Assembleia tribal
A Assembleia tribal ou Assembleia do povo da República Romana era uma assembleia democrática composta por todos os cidadãos romanos. Durante o período republicano, os cidadãos estavam organizados com base nas 35 tribos: as quatro "tribos urbanas" congregavam os habitantes da própria cidade de Roma enquanto os demais cidadãos estavam distribuídos nas 31 "tribos rurais". Elas se reuniam na Assembleia tribal para fins legislativos, eleitorais e judiciais. Dentro das tribos, as decisões eram sempre tomadas por maioria simples e cada tribo recebia um voto na assembleia, independente de quantos habitantes ela congregasse. Uma vez que a maioria das tribos era atingida numa determinada decisão, a votação terminava e o assunto era considerado como decidido. Quem presidia a Assembleia tribal era geralmente um cônsul ou um pretor e tinha como objetivo principal eleger outras três magistraturas: questores, edis curulares e os tribunos consulares. Além disso, competia a ela julgar os processos romanos. Porém, depois das reformas do ditador Lúcio Cornélio Sula, em 82 a.C., o poder de julgar foi atribuído a cortes especiais conhecidas como "quaestiones perpetuae", formadas por pretores.
No sistema romano de democracia direta, dois tipos primários de assembleia eram utilizados para votar assuntos legislativos, eleitorais e judiciários. O primeiro era o "comitê" ou "comissão" ("comitia", literalmente "ir junto" ou "lugar de encontro") e a Assembleia tribal era um deles. Os comitês eram compostos por "todos os cidadãos", eram utilizados para fins oficiais, como a promulgação de leis, e seus atos obrigavam a todos os membros. O segundo tipo era o "conselho" ou "concílio" ("concilium"), que era um fórum no qual "grupos específicos" de cidadãos se encontravam. Finalmente, uma "convenção" ("conventio", literalmente "juntar-se") era um fórum não-oficial de comunicação. Neles, os romanos se encontravam para assuntos não-oficiais, como, por exemplo, ouvir um discurso político. Cidadãos privados que não tinham cargos políticos só podiam discursar nas convenções, mas não em comitês e nem conselhos. Os eleitores sempre se reuniam primeiro em convenções para ouvir os debates antes de votar e, depois, seguiam para os comitês ou concílios, nos quais votavam,
As 35 tribos romanas não eram grupos étnicos ou de parentesco, mas divisões genéricas nas quais os cidadãos romanos estavam distribuídos. Quando elas foram criadas, as subdivisões eram geográficas, muito similares aos modernos distritos eleitorais.

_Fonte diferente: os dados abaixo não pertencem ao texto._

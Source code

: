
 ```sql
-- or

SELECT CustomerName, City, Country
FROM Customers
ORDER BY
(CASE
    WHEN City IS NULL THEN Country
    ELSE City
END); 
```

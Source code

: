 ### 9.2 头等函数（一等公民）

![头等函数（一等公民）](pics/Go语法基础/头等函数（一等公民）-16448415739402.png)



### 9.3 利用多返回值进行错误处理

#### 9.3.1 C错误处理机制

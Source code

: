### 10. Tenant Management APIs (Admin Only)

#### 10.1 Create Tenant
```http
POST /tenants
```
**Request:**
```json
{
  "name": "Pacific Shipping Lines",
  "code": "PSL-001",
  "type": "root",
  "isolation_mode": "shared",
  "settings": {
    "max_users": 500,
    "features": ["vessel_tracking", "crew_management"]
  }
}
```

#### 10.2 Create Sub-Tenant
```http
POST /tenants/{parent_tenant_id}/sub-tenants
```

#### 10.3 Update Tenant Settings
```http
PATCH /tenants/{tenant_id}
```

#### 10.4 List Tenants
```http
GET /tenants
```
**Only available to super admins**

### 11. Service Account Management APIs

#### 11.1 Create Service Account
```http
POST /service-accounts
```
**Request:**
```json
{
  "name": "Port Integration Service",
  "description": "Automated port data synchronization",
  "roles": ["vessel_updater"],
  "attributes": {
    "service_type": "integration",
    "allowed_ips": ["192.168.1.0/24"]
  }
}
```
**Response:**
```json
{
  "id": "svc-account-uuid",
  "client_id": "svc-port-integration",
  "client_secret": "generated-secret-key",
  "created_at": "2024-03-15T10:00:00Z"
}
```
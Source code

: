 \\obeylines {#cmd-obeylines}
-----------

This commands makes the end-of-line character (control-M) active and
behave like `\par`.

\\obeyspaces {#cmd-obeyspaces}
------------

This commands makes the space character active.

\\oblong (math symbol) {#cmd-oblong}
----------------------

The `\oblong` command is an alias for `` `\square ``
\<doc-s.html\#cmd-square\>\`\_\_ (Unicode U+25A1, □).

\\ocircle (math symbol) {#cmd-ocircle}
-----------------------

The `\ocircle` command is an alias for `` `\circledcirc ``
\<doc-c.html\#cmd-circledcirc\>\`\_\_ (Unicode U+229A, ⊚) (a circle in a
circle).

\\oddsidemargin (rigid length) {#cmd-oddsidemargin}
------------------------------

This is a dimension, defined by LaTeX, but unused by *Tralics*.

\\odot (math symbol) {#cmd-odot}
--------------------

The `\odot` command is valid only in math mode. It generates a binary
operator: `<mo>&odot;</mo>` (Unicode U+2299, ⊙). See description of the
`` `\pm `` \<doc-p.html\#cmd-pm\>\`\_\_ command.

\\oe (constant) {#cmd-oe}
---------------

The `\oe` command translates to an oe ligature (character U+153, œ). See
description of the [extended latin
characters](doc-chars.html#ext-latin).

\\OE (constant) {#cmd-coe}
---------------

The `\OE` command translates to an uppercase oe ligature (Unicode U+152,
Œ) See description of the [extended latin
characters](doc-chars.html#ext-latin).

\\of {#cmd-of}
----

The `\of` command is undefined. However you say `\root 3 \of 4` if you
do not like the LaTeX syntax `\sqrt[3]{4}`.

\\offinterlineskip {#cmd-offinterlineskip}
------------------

Porém, o pertencimento a uma tribo era herdado pela linhagem paterna, o que levou, gradualmente, à perda do caráter geográfico. Cada tribo tinha subdivisões internas chamadas de "vici" nas tribos urbanas e "pagi" nas rurais. Apesar de outras subdivisões também terem existido, como guildas profissionais (colégios ou "collegia"), as tribos sempre foram a unidade fundamental de organização da política romana. Cada tribo tinha seus próprios oficiais, como tesoureiros ("divisores"), registradores, responsáveis pelo censo tribal e, no final do período republicano, oficiais cuja única função era distribuir subornos. Como o pertencimento às tribos era reafirmado apenas a cada cinco anos, durante o censo, tornou-se possível a prática do gerrymandering nas tribos. Apesar da impossibilidade de retirar território de uma tribo, magistrados conhecidos como censores tinham poder para alocar novos territórios às tribos existentes como parte do censo. Desta forma, podiam atribuir estas terras de forma vantajosa a eles ou seus aliados.